Show that the vector $\hat{i}+\hat{j}+\hat{k}$ is equally inclined to the axes $OX, OY,$ and $OZ$.

(A) Let $\vec{a} = \hat{i} + \hat{j} + \hat{k}$.
The magnitude of the vector $\vec{a}$ is given by $|\vec{a}| = \sqrt{1^{2} + 1^{2} + 1^{2}} = \sqrt{3}$.
The direction cosines $(l, m, n)$ of the vector $\vec{a}$ are given by the components of the unit vector $\hat{a} = \frac{\vec{a}}{|\vec{a}|}$.
Thus,$l = \frac{1}{\sqrt{3}}$,$m = \frac{1}{\sqrt{3}}$,and $n = \frac{1}{\sqrt{3}}$.
Let $\alpha, \beta,$ and $\gamma$ be the angles that the vector $\vec{a}$ makes with the positive directions of the $OX, OY,$ and $OZ$ axes respectively.

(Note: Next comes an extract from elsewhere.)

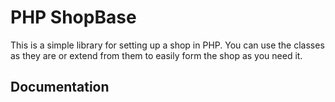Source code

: # PHP ShopBase
This is a simple library for setting up a shop in PHP. You can use the classes as they are or extend from them to easily form the shop as you need it.

## Documentation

Then,$\cos \alpha = l = \frac{1}{\sqrt{3}}$,$\cos \beta = m = \frac{1}{\sqrt{3}}$,and $\cos \gamma = n = \frac{1}{\sqrt{3}}$.
Since $\cos \alpha = \cos \beta = \cos \gamma$,it follows that $\alpha = \beta = \gamma$.
Therefore,the vector $\hat{i} + \hat{j} + \hat{k}$ is equally inclined to the axes $OX, OY,$ and $OZ$.